While attending Bridgewater-Raritan High School, Ciattarelli found himself excelling in mathematics. His father recommended that he study accounting, so upon graduating from high school, he enrolled into Seton Hall University where he would receive a Bachelors of Science in Accounting (he would later pass the CPA exam and teach as an adjunct professor at the school). He would also receive an MBA in Finance from the university.
Working in corporate finance and accounting after graduation, Ciattarelli went to work for a medical publisher where he was involved in sales and marketing. With this experience, he soon started American Medical Publishing in 1994. Four years later, he sold the company, and by 2000, started Galen Publishing, another medical publisher. He would sell that company in 2017.
His political life began in the late 1980s when the Raritan mayor recommended Ciattarelli run for borough council. He lost by 12 votes, but ran the next year and won in the largely Democratic town. Ciattarelli took office in 1990 and served for three terms. From 1991 to 1995 he served as council president.
In 2006, he was elected to the Somerset County Board of Chosen Freeholders where he served from 2007 to November 2011. He resigned from this post to become a State Assemblyman for the 16th legislative district. Ciattarelli won the seat and was sworn in on January 10, 2012.
In the Assembly, Ciattarelli served on the Financial Institutions and Insurance and the Regulated Professions committees. He also served as Assistant Minority Whip from 2014 to 2018.
In 2017, he decided to run for New Jersey governor. However, he lost the Republican primary to Lt. Governor Kim Guadagno who won 46.82% of the primary vote vs.

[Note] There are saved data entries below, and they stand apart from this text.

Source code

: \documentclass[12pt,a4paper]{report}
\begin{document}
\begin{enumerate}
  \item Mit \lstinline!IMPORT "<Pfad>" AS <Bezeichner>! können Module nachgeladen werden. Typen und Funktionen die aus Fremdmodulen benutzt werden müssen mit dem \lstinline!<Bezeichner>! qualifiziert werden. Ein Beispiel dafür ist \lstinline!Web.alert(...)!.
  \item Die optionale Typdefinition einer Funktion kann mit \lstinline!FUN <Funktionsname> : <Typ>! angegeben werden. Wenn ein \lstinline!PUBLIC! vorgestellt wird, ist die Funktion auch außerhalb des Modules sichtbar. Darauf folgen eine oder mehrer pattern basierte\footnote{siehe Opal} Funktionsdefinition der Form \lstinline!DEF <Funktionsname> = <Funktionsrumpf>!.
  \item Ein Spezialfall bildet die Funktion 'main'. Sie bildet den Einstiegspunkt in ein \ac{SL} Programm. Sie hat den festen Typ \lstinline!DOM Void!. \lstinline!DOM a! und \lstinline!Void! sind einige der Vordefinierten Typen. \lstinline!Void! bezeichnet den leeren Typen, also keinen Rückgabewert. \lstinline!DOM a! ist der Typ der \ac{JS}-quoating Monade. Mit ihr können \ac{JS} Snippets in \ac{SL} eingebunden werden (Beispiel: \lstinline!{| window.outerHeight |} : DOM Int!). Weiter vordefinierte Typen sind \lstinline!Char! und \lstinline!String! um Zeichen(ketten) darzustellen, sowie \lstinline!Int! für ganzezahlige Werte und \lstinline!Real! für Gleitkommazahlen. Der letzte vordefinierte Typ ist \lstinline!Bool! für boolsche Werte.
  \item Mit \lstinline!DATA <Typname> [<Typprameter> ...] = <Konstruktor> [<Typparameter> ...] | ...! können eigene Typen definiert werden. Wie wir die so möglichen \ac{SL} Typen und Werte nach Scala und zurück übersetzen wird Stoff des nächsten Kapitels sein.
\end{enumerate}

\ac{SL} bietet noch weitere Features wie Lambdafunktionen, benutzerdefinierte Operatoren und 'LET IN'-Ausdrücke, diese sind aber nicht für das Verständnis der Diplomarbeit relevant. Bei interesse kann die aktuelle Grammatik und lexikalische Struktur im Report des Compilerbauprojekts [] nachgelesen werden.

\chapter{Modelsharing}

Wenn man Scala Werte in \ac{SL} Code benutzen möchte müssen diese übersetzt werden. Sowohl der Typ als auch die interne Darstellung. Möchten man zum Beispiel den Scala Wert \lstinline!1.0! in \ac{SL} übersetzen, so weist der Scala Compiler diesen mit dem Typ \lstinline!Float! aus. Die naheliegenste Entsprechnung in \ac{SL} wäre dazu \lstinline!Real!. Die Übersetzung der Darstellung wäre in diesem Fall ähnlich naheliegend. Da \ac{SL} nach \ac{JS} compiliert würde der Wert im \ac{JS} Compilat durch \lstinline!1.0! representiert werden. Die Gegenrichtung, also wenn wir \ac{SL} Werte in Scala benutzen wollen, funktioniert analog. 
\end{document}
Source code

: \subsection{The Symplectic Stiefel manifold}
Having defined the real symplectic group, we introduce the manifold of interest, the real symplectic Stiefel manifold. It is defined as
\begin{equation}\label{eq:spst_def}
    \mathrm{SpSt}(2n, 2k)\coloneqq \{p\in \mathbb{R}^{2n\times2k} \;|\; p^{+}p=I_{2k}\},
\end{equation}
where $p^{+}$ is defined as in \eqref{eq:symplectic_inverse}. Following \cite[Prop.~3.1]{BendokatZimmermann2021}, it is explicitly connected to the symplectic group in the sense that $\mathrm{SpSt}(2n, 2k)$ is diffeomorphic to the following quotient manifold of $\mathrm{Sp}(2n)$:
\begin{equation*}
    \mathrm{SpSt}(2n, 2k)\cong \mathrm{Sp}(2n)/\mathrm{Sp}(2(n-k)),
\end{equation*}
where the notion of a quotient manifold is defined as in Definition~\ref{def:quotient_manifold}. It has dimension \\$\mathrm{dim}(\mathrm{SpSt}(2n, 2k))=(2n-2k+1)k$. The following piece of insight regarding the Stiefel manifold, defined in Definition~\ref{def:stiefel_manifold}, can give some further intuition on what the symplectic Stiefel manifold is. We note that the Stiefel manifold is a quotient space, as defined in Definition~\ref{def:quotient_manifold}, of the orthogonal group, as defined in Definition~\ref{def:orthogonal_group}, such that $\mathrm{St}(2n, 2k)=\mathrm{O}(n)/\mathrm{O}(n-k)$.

Ciattarelli’s 31.08%. Other primary candidates just obtained single-digit results.
Just as he lost his town council election the first time, but came back for another run in the next election, Ciattarelli was back seeking the governor’s seat this election cycle. He won the Republican primary by receiving 49.5% of the vote, while candidate Phil Rizzo received 25.7% and Hirsh Singh received 21.6%.
Ciattarelli has picked former State Senator Diane Allen as his running mate for the Lt. Governor post. Allen served in the State Senate from 1998 to 2018, and served in the Assembly from 1996 to 1998, representing the 7th legislative district. She is also a former broadcast journalist and news anchor, working for New Jersey Network, NBC and CBS in Philadelphia, and ABC in Chicago.
Ciattarelli says he is in this election to win it, and no matter what the majority party in the Legislature is, he says, “The people in New Jersey have my word that I will work in partnership with whomever the leadership is in order to steer New Jersey in the right direction.”